**Exercise instructions**: Take each line of the data that contains the string "strong" and copy it.

**Dataset**:
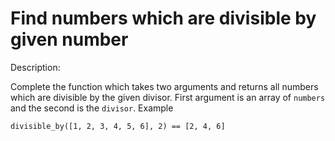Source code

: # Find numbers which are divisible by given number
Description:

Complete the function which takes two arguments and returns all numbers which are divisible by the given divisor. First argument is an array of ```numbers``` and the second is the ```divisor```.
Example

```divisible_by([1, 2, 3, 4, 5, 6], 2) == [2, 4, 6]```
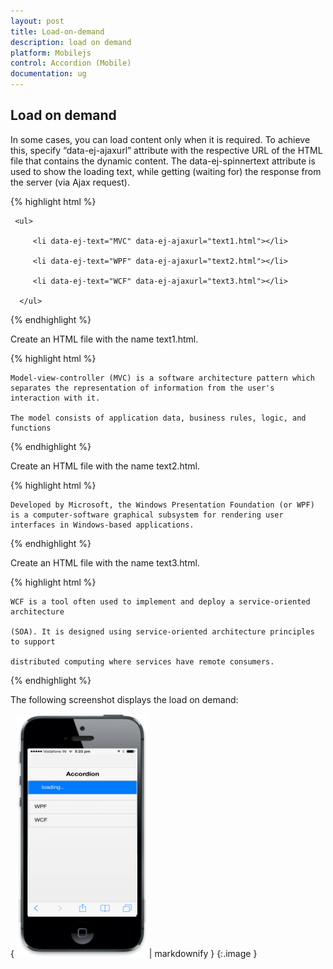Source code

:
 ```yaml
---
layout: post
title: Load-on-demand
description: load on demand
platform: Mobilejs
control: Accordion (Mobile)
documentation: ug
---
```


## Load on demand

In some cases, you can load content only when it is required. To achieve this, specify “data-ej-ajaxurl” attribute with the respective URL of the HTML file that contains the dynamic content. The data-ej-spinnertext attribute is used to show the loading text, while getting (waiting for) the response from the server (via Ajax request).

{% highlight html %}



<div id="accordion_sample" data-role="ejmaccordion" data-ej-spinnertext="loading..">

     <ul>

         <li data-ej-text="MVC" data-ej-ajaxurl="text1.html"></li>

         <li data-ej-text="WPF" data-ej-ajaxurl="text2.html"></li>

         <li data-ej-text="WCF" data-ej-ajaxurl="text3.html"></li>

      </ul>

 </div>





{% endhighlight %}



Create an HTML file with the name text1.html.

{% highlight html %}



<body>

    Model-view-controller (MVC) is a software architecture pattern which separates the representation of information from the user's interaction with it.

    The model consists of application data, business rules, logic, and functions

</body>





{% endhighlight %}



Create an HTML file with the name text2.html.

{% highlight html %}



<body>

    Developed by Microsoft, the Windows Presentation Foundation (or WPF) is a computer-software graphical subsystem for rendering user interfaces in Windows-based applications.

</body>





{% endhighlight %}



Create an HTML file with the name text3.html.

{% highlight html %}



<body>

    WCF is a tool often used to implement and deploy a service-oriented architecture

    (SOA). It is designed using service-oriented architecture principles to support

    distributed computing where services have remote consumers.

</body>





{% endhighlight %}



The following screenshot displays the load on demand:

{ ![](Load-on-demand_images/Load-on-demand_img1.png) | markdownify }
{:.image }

--

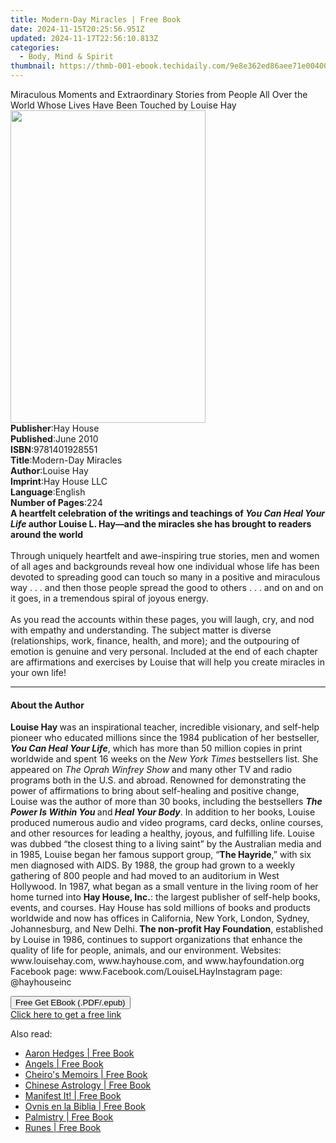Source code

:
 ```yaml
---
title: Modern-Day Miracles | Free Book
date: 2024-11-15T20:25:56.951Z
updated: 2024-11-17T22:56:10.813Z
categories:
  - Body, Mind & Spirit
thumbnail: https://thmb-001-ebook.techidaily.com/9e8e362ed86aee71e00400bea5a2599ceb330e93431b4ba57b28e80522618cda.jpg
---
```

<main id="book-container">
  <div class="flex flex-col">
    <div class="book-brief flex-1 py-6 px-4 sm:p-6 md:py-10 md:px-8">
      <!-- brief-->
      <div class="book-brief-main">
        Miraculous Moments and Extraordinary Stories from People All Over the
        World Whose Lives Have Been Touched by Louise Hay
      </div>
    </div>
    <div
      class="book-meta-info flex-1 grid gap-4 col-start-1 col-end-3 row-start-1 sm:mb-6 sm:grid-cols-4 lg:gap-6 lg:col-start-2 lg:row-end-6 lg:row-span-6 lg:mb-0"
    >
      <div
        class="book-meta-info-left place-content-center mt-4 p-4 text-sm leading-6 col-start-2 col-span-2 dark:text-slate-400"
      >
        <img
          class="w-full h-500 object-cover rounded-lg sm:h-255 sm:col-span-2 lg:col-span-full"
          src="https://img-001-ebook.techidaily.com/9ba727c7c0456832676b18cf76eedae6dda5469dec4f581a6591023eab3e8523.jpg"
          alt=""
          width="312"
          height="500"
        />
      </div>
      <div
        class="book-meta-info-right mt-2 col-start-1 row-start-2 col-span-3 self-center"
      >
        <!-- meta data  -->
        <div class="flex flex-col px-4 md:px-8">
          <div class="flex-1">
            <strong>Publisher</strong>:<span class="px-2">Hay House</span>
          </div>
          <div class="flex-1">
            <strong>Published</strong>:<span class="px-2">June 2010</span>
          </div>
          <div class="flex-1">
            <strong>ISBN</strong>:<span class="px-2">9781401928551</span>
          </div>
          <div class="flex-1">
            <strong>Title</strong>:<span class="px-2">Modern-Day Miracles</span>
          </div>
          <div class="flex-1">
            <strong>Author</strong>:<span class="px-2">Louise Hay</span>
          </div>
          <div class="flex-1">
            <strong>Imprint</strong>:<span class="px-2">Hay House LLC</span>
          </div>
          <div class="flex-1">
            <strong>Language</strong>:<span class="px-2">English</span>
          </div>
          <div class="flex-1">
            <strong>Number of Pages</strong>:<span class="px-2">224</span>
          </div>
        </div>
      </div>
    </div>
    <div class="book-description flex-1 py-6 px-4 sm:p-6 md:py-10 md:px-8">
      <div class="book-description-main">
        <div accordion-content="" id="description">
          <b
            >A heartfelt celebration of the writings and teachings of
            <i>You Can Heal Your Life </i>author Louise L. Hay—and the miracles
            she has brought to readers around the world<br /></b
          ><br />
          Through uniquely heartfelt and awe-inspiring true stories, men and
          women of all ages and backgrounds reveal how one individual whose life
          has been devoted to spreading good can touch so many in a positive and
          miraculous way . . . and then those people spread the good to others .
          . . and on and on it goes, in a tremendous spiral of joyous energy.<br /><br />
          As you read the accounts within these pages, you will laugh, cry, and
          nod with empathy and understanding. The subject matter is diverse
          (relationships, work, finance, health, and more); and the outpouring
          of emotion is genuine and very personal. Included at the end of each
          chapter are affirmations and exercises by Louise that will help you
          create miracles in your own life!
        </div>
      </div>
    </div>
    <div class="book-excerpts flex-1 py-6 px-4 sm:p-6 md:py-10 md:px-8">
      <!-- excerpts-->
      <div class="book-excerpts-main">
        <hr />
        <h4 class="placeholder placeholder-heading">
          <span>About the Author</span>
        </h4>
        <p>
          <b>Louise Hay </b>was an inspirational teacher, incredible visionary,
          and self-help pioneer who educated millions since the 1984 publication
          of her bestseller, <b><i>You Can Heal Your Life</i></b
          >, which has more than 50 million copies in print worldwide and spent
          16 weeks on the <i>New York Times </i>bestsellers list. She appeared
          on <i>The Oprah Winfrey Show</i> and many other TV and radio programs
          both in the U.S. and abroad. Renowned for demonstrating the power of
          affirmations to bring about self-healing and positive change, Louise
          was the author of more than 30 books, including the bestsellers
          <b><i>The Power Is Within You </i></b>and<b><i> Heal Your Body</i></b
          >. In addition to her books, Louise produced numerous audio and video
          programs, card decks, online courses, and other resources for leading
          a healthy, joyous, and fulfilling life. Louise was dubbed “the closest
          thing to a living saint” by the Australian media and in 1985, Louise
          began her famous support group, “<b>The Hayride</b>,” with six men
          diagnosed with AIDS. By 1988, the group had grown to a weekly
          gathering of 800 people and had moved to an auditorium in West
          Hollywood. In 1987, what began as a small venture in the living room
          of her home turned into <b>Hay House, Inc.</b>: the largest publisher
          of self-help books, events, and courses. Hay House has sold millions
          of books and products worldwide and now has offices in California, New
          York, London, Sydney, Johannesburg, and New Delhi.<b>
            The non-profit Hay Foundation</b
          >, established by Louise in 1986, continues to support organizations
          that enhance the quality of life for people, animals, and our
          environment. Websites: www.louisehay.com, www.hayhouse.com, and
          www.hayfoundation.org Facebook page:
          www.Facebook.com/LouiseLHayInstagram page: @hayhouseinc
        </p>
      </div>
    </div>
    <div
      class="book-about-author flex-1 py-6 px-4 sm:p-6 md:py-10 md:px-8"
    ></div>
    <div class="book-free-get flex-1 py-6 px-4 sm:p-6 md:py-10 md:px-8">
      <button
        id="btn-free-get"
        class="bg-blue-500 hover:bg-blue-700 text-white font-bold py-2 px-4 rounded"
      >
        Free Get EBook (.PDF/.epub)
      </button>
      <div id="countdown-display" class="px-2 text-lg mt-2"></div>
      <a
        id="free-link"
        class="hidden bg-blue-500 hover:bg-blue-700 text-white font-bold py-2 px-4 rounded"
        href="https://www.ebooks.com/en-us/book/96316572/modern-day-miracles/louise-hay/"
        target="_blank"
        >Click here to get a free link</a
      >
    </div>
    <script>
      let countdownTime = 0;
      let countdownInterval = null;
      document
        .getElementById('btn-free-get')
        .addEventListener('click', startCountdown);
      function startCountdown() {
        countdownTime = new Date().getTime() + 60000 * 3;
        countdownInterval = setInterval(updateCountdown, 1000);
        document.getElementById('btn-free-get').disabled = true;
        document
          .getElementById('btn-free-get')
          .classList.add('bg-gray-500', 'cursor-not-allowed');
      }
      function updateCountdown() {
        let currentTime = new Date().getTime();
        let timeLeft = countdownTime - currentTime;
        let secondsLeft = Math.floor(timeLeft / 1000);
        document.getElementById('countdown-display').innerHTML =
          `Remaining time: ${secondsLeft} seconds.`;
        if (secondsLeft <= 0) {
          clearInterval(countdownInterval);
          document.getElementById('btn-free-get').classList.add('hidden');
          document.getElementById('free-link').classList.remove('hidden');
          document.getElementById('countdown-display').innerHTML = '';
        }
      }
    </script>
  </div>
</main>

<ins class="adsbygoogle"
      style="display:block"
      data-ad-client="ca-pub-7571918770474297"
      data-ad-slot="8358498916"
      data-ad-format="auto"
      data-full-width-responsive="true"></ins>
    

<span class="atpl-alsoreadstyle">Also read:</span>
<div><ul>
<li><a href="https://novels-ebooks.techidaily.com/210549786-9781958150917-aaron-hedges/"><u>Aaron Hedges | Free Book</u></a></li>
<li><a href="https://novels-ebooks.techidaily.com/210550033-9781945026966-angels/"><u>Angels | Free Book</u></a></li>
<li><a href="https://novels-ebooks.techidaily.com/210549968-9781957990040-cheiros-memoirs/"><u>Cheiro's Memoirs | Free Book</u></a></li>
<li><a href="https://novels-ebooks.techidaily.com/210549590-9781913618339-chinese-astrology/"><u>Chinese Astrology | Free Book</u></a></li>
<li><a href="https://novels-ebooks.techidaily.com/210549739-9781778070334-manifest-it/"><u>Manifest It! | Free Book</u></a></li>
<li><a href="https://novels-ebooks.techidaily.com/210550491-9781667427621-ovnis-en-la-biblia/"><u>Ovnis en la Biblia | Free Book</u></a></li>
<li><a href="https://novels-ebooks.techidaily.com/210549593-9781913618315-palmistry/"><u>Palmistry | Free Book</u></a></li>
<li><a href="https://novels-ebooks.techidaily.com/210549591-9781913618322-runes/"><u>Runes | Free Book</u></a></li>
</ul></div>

* * *

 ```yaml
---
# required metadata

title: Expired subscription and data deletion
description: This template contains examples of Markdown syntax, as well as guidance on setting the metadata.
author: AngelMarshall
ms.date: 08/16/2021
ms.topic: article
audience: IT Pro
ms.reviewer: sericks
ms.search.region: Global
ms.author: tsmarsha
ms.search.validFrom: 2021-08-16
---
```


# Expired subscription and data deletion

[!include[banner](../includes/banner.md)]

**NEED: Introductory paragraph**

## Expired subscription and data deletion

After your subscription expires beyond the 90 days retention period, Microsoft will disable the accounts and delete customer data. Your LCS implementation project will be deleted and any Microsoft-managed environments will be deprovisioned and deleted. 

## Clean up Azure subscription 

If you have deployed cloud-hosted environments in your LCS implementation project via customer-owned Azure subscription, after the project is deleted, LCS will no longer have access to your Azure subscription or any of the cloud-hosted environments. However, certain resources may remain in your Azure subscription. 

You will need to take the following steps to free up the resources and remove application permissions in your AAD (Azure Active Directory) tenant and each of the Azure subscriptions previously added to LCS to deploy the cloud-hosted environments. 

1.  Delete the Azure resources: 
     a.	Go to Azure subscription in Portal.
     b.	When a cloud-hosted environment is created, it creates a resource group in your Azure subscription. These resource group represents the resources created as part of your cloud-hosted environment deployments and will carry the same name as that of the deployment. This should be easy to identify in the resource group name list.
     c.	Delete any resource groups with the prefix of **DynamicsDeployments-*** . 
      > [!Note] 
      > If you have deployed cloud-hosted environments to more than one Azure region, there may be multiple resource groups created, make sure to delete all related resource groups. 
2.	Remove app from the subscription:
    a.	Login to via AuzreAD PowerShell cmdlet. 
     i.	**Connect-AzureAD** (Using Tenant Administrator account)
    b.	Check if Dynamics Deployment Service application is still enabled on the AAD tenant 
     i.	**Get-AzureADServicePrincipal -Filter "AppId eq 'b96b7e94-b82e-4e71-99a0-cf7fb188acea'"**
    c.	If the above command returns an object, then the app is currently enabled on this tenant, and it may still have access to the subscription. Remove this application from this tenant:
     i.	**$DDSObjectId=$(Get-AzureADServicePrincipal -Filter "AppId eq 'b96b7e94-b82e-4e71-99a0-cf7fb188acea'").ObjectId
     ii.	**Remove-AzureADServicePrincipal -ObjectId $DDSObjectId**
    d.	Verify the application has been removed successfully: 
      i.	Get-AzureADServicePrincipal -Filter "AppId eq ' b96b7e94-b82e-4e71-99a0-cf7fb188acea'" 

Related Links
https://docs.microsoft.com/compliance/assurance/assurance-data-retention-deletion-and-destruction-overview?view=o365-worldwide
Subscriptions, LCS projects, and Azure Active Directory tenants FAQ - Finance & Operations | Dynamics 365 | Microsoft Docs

**Task response**:
            <strong>Publisher</strong>:<span class="px-2">Hay House</span>
            <strong>Published</strong>:<span class="px-2">June 2010</span>
            <strong>ISBN</strong>:<span class="px-2">9781401928551</span>
            <strong>Title</strong>:<span class="px-2">Modern-Day Miracles</span>
            <strong>Author</strong>:<span class="px-2">Louise Hay</span>
            <strong>Imprint</strong>:<span class="px-2">Hay House LLC</span>
            <strong>Language</strong>:<span class="px-2">English</span>
            <strong>Number of Pages</strong>:<span class="px-2">224</span>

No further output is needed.